Дежурил Йохан. Он сидел в углу, ни во что не вмешивался и, делая вид, что читает, наблюдал за ними из-за газеты. Когда в комнату вошел Микаэль, он сложил ее, а Микаэль, оглядевшись вокруг, едва заметно улыбнулся и так же едва заметно кивнул, что означало: дескать, не волнуйтесь, все нормально, работа идет. Немой приказ был принят к сведению, и, повинуясь ему, ребята расселись и принялись играть в карты или листать иллюстрированные журналы. Йохан достал шахматы и начал партию с одним из младших.
Микаэль стоя листал журнал, потом отложил его и сделал знак тем двоим, кого хотел позвать с собой.
— Мы идем к Клэсу, — сообщил он, и Йохан кивнул, внимательно посмотрев на него.
— Надеюсь, именно там вы и будете? — спросил он и взял коня.
— Конечно, где же еще?
— Нигде.
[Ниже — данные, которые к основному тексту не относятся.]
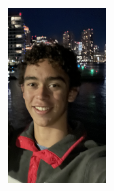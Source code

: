 <img src="website-images/aboutUs/tyler.jpg" width =auto height = "175px" style="float:left;margin:0px 10px 0px 0px">
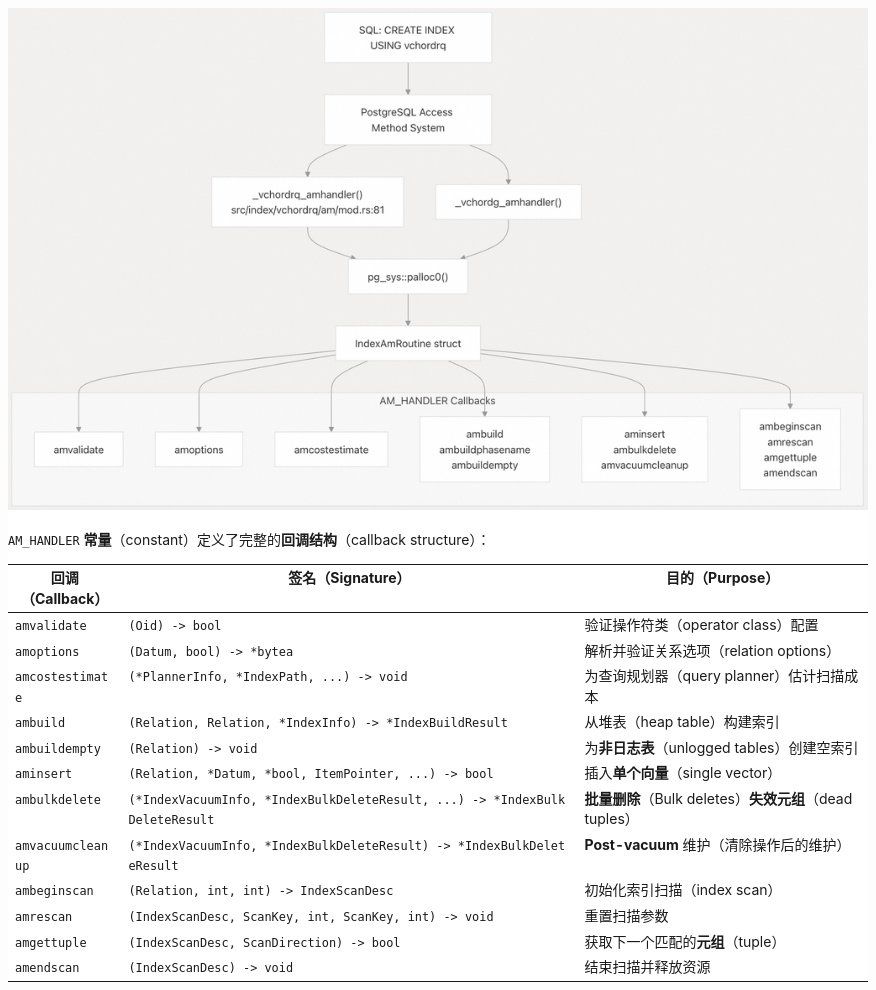 ![pic](20251030_11_pic_003.jpg)  
  
`AM_HANDLER` **常量**（constant）定义了完整的**回调结构**（callback structure）：  
  
| 回调（Callback） | 签名（Signature） | 目的（Purpose） |  
| --- | --- | --- |  
| `amvalidate` | `(Oid) -> bool` | 验证操作符类（operator class）配置 |  
| `amoptions` | `(Datum, bool) -> *bytea` | 解析并验证关系选项（relation options） |  
| `amcostestimate` | `(*PlannerInfo, *IndexPath, ...) -> void` | 为查询规划器（query planner）估计扫描成本 |  
| `ambuild` | `(Relation, Relation, *IndexInfo) -> *IndexBuildResult` | 从堆表（heap table）构建索引 |  
| `ambuildempty` | `(Relation) -> void` | 为**非日志表**（unlogged tables）创建空索引 |  
| `aminsert` | `(Relation, *Datum, *bool, ItemPointer, ...) -> bool` | 插入**单个向量**（single vector） |  
| `ambulkdelete` | `(*IndexVacuumInfo, *IndexBulkDeleteResult, ...) -> *IndexBulkDeleteResult` | **批量删除**（Bulk deletes）**失效元组**（dead tuples） |  
| `amvacuumcleanup` | `(*IndexVacuumInfo, *IndexBulkDeleteResult) -> *IndexBulkDeleteResult` | **Post-vacuum** 维护（清除操作后的维护） |  
| `ambeginscan` | `(Relation, int, int) -> IndexScanDesc` | 初始化索引扫描（index scan） |  
| `amrescan` | `(IndexScanDesc, ScanKey, int, ScanKey, int) -> void` | 重置扫描参数 |  
| `amgettuple` | `(IndexScanDesc, ScanDirection) -> bool` | 获取下一个匹配的**元组**（tuple） |  
| `amendscan` | `(IndexScanDesc) -> void` | 结束扫描并释放资源 |  
  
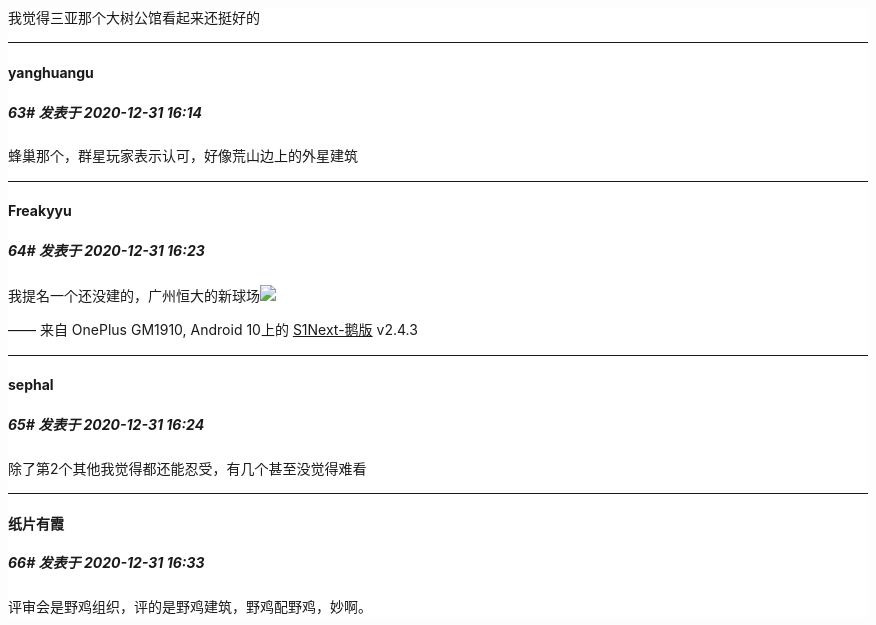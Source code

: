 我觉得三亚那个大树公馆看起来还挺好的







*****

####  yanghuangu  
##### 63#       发表于 2020-12-31 16:14




蜂巢那个，群星玩家表示认可，好像荒山边上的外星建筑







*****

####  Freakyyu  
##### 64#       发表于 2020-12-31 16:23




我提名一个还没建的，广州恒大的新球场<img src="https://static.saraba1st.com/image/smiley/face2017/067.png" referrerpolicy="no-referrer">

—— 来自 OnePlus GM1910, Android 10上的 [S1Next-鹅版](https://github.com/ykrank/S1-Next/releases) v2.4.3







*****

####  sephal  
##### 65#       发表于 2020-12-31 16:24




除了第2个其他我觉得都还能忍受，有几个甚至没觉得难看







*****

####  纸片有霞  
##### 66#       发表于 2020-12-31 16:33




评审会是野鸡组织，评的是野鸡建筑，野鸡配野鸡，妙啊。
Просто я хочу напомнить, что, насколько мне известно, разрешения покидать сегодня вечером интернат ни у кого нет.
— Да мы никуда и не собираемся. Просто хотим поговорить. Это ведь, кажется, не запрещено?
— Нет, не запрещено, — сказал Йохан и передвинул фигуру. — Поговорите себе, а если вам нужен Макс, то он дома.
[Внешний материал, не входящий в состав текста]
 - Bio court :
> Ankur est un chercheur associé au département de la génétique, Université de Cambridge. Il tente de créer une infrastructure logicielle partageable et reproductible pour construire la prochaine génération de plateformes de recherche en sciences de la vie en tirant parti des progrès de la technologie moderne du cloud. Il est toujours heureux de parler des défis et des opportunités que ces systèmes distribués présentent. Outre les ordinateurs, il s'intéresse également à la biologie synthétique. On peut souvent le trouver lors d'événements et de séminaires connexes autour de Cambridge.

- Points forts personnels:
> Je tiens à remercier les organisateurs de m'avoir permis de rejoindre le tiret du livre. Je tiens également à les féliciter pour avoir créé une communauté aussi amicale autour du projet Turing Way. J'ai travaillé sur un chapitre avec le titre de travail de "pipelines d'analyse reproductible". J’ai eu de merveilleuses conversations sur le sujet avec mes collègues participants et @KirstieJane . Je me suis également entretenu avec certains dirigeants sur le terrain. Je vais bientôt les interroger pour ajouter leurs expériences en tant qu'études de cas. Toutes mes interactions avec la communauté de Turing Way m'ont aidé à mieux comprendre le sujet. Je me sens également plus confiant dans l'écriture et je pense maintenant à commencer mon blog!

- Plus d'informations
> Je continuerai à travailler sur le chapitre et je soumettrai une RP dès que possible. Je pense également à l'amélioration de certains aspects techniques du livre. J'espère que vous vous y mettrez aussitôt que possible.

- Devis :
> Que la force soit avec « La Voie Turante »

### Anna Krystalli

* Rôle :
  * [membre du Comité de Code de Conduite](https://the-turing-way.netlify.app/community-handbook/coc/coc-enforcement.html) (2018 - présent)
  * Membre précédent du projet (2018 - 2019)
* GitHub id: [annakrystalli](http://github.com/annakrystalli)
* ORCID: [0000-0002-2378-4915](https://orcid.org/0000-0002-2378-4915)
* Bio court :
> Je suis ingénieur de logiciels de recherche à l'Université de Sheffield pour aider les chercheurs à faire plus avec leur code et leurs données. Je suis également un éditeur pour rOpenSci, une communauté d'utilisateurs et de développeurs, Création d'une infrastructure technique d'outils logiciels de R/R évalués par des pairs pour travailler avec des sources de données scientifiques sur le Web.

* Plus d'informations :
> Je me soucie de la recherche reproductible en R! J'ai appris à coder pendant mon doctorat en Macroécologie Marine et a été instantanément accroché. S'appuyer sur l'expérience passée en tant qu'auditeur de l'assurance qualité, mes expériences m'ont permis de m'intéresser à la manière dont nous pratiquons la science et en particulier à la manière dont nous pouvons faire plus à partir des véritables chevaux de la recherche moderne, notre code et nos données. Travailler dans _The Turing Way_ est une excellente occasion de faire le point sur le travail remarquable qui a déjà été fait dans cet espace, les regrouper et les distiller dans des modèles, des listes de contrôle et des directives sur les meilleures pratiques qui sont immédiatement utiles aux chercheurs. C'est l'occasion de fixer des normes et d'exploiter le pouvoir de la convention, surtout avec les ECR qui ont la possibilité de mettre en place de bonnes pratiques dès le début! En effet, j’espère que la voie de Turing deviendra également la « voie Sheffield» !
— Ну и прекрасно! — воскликнул Микаэль. — Только зачем он нам?
— Гм.. — Йохан откинулся на спинку стула, и губы его привычно сложились в высокомерную улыбку. — Просто, чтоб ты знал. Кстати, и Бьёрн здесь, в кабинете, чем-то там занимается.
Микаэль улыбнулся.
— А чего ты испугался-то? Просто нам нужно поговорить, я же сказал.
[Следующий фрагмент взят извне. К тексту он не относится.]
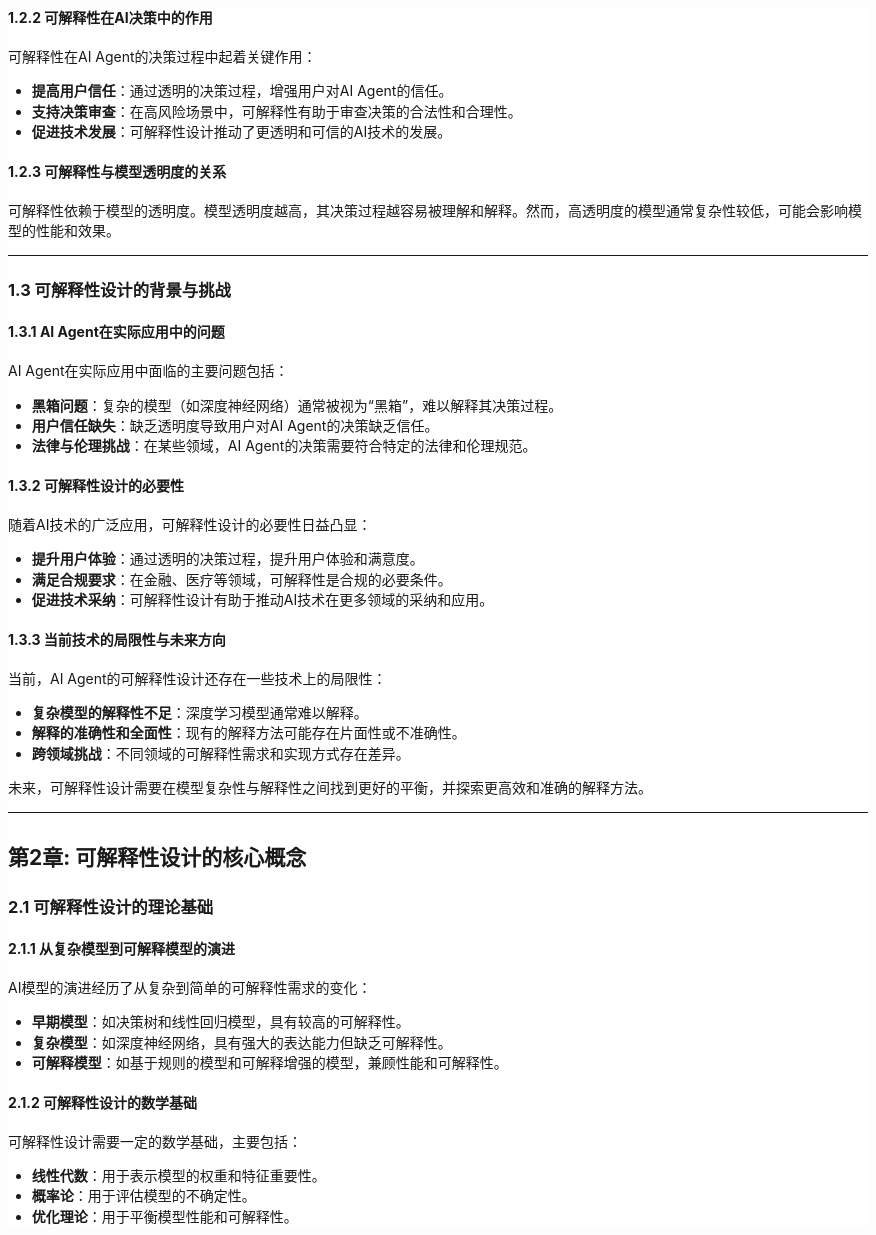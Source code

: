 #### 1.2.2 可解释性在AI决策中的作用
可解释性在AI Agent的决策过程中起着关键作用：
- **提高用户信任**：通过透明的决策过程，增强用户对AI Agent的信任。
- **支持决策审查**：在高风险场景中，可解释性有助于审查决策的合法性和合理性。
- **促进技术发展**：可解释性设计推动了更透明和可信的AI技术的发展。

#### 1.2.3 可解释性与模型透明度的关系
可解释性依赖于模型的透明度。模型透明度越高，其决策过程越容易被理解和解释。然而，高透明度的模型通常复杂性较低，可能会影响模型的性能和效果。

---

### 1.3 可解释性设计的背景与挑战

#### 1.3.1 AI Agent在实际应用中的问题
AI Agent在实际应用中面临的主要问题包括：
- **黑箱问题**：复杂的模型（如深度神经网络）通常被视为“黑箱”，难以解释其决策过程。
- **用户信任缺失**：缺乏透明度导致用户对AI Agent的决策缺乏信任。
- **法律与伦理挑战**：在某些领域，AI Agent的决策需要符合特定的法律和伦理规范。

#### 1.3.2 可解释性设计的必要性
随着AI技术的广泛应用，可解释性设计的必要性日益凸显：
- **提升用户体验**：通过透明的决策过程，提升用户体验和满意度。
- **满足合规要求**：在金融、医疗等领域，可解释性是合规的必要条件。
- **促进技术采纳**：可解释性设计有助于推动AI技术在更多领域的采纳和应用。

#### 1.3.3 当前技术的局限性与未来方向
当前，AI Agent的可解释性设计还存在一些技术上的局限性：
- **复杂模型的解释性不足**：深度学习模型通常难以解释。
- **解释的准确性和全面性**：现有的解释方法可能存在片面性或不准确性。
- **跨领域挑战**：不同领域的可解释性需求和实现方式存在差异。

未来，可解释性设计需要在模型复杂性与解释性之间找到更好的平衡，并探索更高效和准确的解释方法。

---

## 第2章: 可解释性设计的核心概念

### 2.1 可解释性设计的理论基础

#### 2.1.1 从复杂模型到可解释模型的演进
AI模型的演进经历了从复杂到简单的可解释性需求的变化：
- **早期模型**：如决策树和线性回归模型，具有较高的可解释性。
- **复杂模型**：如深度神经网络，具有强大的表达能力但缺乏可解释性。
- **可解释模型**：如基于规则的模型和可解释增强的模型，兼顾性能和可解释性。

#### 2.1.2 可解释性设计的数学基础
可解释性设计需要一定的数学基础，主要包括：
- **线性代数**：用于表示模型的权重和特征重要性。
- **概率论**：用于评估模型的不确定性。
- **优化理论**：用于平衡模型性能和可解释性。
— Сказал, сказал, — повторил Йохан. И обратился к партнеру: — Твой ход, не торопись, подумай.
Потом они ушли — Микаэль, Бондо и он, — и Клэс посвятил их в свой план. Он говорил спокойно, зловеще спокойно, без всяких признаков волнения. Как будто ничего особенного во всем этом не было. И только лихорадочный блеск глаз выдавал, что дело серьезное, что не в игрушки они играть собираются.
— Я решил, что он должен отсюда убраться. Сразу же. Не через месяц и не через два или три, а как можно скорее. И обсуждать это ни с кем не намерен, решено, и все. Но сперва он должен принести мне извинения в присутствии всех, и учителей, и ребят. И я плюну ему в лицо, вот тогда мы будем квиты. А для этого нам четверым придется разыграть небольшое представление. — И, чтобы никто не сомневался, он указал на каждого в отдельности: — Тебе, тебе, тебе и мне. Нужно его поприжать. Двое из вас пойдут со мной. Мы возьмем машину. Совершенно легально. Нам разрешат ее взять, а кроме того, разрешат пойти в кино. Не сегодня и не завтра, а в один из ближайших вечеров, когда нам будет удобно и все уже решат, что история забыта. Я выясню, когда дежурит Бьёрн, он самый тупой из их шайки. Ну, и есть еще несколько деталей, которые нужно обмозговать, но это мелочи, я сам их обдумаю. Со мной пойдешь ты, Микаэль, и ты, Тони. А Бондо останется здесь с письмом. В нем я изложу свои требования. Я напишу, чего требую: пусть он уедет и принесет мне свои извинения. Это письмо в назначенный час Бондо передаст Максу. И тот же Бондо доставит мне ответ Макса, в котором тот сообщит, что мои условия приняты. Естественно, мы установим жесткий срок, и на доставку письма мне, и на выполнение моих требований, но это тоже детали.